Il a donc eu recours à des techniques de text clustering afin de rapprocher des opinions proches et, via transformation en vecteurs, leur a attribué des valeurs et pondérations et a généré une visualisation de groupements logiques.

Les techniques mises en oeuvre permettent notamment de créer des “clusters” par catégorie thématique (mobilité, propreté…) mais aussi de faire émerger des ressemblances ou proximités d’opinion transcendant les catégories. “Il est possible d’extraire de nouvelles catégories pour mieux identifier des opinions et porter ainsi un autre regard sur les avis collectés.”

Exemple? Les initiatives ou situations de la vie dans l’espace public ou dans la vie quotidienne qui sont ressenties comme étant sympas, problématiques… Ou des choses disparates qui suscitent un sentiment auquel est associée l’étiquette “disparition” – “cinémas, poubelles, petites boutiques qui sont moins présents dans l’espace public, services qui ne sont plus disponibles ou sont plus difficiles à trouver…”

Jérôme Fink a développé lui-même les algorithmes qui ont permis de dégager automatiquement ces ressemblances ou ces proximités de “sentiments” et de générer ainsi diverses catégories (thématiques): “Les méthodes de clustering existent et il est devenu très facile désormais de créer soi-même des algorithmes, en Python pour ce qui me concerne, en l’espace de quelques heures.”

Mais la “machine” n’en est pas pour autant efficace ou toujours pertinente. “Dix catégories ont été générées au départ par l’ordinateur, dont cinq étaient réellement pertinentes. On a par ailleurs vu émerger de nouvelles catégories intéressantes – telles que disparitions, arts, monuments – ces deux dernières se mélangeant un peu d’ailleurs… D’autres catégories, par contre, étaient plus douteuses – comme ‘propice’ ou ‘pilote’.”
La jugeote humaine demeure donc nécessaire…
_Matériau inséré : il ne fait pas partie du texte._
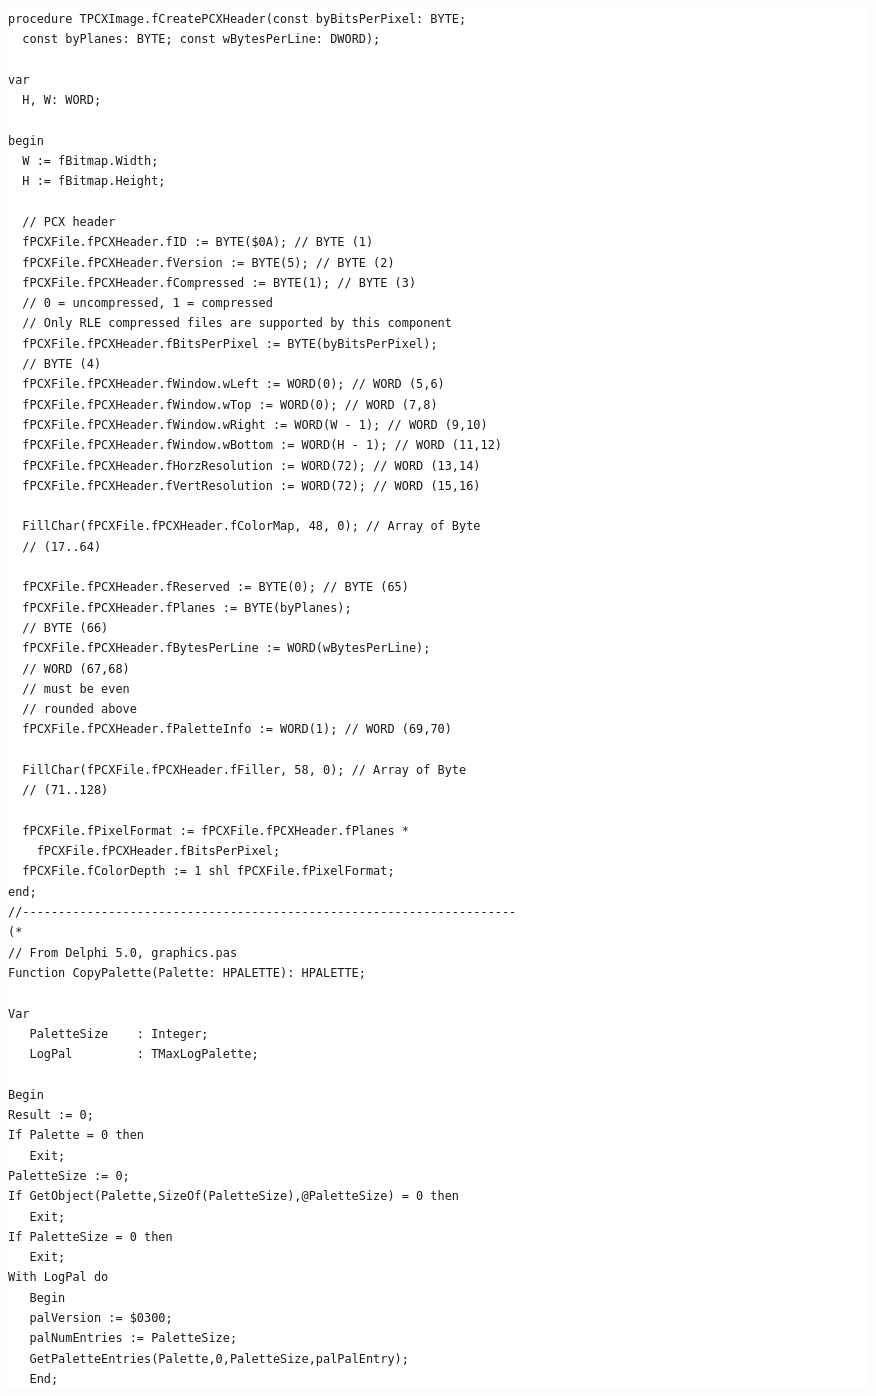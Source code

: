     procedure TPCXImage.fCreatePCXHeader(const byBitsPerPixel: BYTE;
      const byPlanes: BYTE; const wBytesPerLine: DWORD);
     
    var
      H, W: WORD;
     
    begin
      W := fBitmap.Width;
      H := fBitmap.Height;
     
      // PCX header
      fPCXFile.fPCXHeader.fID := BYTE($0A); // BYTE (1)
      fPCXFile.fPCXHeader.fVersion := BYTE(5); // BYTE (2)
      fPCXFile.fPCXHeader.fCompressed := BYTE(1); // BYTE (3)
      // 0 = uncompressed, 1 = compressed
      // Only RLE compressed files are supported by this component
      fPCXFile.fPCXHeader.fBitsPerPixel := BYTE(byBitsPerPixel);
      // BYTE (4)
      fPCXFile.fPCXHeader.fWindow.wLeft := WORD(0); // WORD (5,6)
      fPCXFile.fPCXHeader.fWindow.wTop := WORD(0); // WORD (7,8)
      fPCXFile.fPCXHeader.fWindow.wRight := WORD(W - 1); // WORD (9,10)
      fPCXFile.fPCXHeader.fWindow.wBottom := WORD(H - 1); // WORD (11,12)
      fPCXFile.fPCXHeader.fHorzResolution := WORD(72); // WORD (13,14)
      fPCXFile.fPCXHeader.fVertResolution := WORD(72); // WORD (15,16)
     
      FillChar(fPCXFile.fPCXHeader.fColorMap, 48, 0); // Array of Byte
      // (17..64)
     
      fPCXFile.fPCXHeader.fReserved := BYTE(0); // BYTE (65)
      fPCXFile.fPCXHeader.fPlanes := BYTE(byPlanes);
      // BYTE (66)
      fPCXFile.fPCXHeader.fBytesPerLine := WORD(wBytesPerLine);
      // WORD (67,68)
      // must be even
      // rounded above
      fPCXFile.fPCXHeader.fPaletteInfo := WORD(1); // WORD (69,70)
     
      FillChar(fPCXFile.fPCXHeader.fFiller, 58, 0); // Array of Byte
      // (71..128)
     
      fPCXFile.fPixelFormat := fPCXFile.fPCXHeader.fPlanes *
        fPCXFile.fPCXHeader.fBitsPerPixel;
      fPCXFile.fColorDepth := 1 shl fPCXFile.fPixelFormat;
    end;
    //---------------------------------------------------------------------
    (*
    // From Delphi 5.0, graphics.pas
    Function CopyPalette(Palette: HPALETTE): HPALETTE;
     
    Var
       PaletteSize    : Integer;
       LogPal         : TMaxLogPalette;
     
    Begin
    Result := 0;
    If Palette = 0 then
       Exit;
    PaletteSize := 0;
    If GetObject(Palette,SizeOf(PaletteSize),@PaletteSize) = 0 then
       Exit;
    If PaletteSize = 0 then
       Exit;
    With LogPal do
       Begin
       palVersion := $0300;
       palNumEntries := PaletteSize;
       GetPaletteEntries(Palette,0,PaletteSize,palPalEntry);
       End;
Pour rendre les résultats plus explicites et aisément exploitables par les destinataires visés – rappelons qu’il s’agit en priorité des décideurs publics -, la UI (user interface) designeuse de l’équipe de Jérôme Fink a imaginé différents types de représentation et de visualisation des données. “Au-delà de la projection des résultats, regroupés, sur une carte ou dans un espace spécifique, il faut imaginer une représentation qui suscite des questions, qui donne envie d’explorer les données. Il faut aller au-delà de l’analyse pour susciter la réflexion.”

Le projet ébauché lors du hackathon Citizens of Wallonia a-t-il de l’avenir? Encore trop tôt pour le dire mais les membres de l’équipe éphémère ont exprimé leur désir de rester en contact. “Nous aimerions continuer à développer la solution. Les membres du jury [soit dit en passant, le projet a récolté deux récompenses – Prix Open Data et Prix Intelligence artificielle] nous ont d’ailleurs confirmé que la demande existe du côté des communes.”

Le hackathon se déroulait à Liège et la Ville y avait délégué quelques grosses pointures pour la remise des récompenses. Pour l’heure toutefois, même si les données sur lesquelles l’équipe a travaillé sont celles de la campagne Réinventons Liège, aucun contact concret pour envisager une suite éventuelle n’a été noué. Mais ce n’est peut-être que partie remise.

Jérôme Fink lui-même, même s’il est Liégeois d’origine, étudie désormais à Namur et indique qu’il sera sans doute plus facile pour lui de regarder du côté de la Ville de Namur pour un intérêt éventuel pour son projet. Peut-être aura-t-on l’occasion d’en reparler…

Jérôme Fink poursuit actuellement un master en data sciences à l’université de Namur. Son intérêt, “une véritable passion”, pour l’analyse des données et l’intelligence artificielle est relativement récent (il s’est lancé dans des études orientées informatiques après avoir travaillé cinq ans comme… pompiste).
Détenteur d’un bac en informatique décroché à la Haute Ecole de la Province de Liège, il dit vouloir continuer dans cette voie de la “science des données”. La faculté d’informatique de l’UNamur l’a d’ailleurs embrigadé pour travailler sur le développement d’algorithmes traduisant automatiquement le langage des signes en français. Et ce, dans le cadre du projet de dictionnaire bilingue contextuel français-langue des signes, qu’il mène en collaboration avec des linguistes de l’université.
Lors du hackathon, Jérôme Fink a notamment fait équipe avec une UI designeuse et un agent communal de Fléron.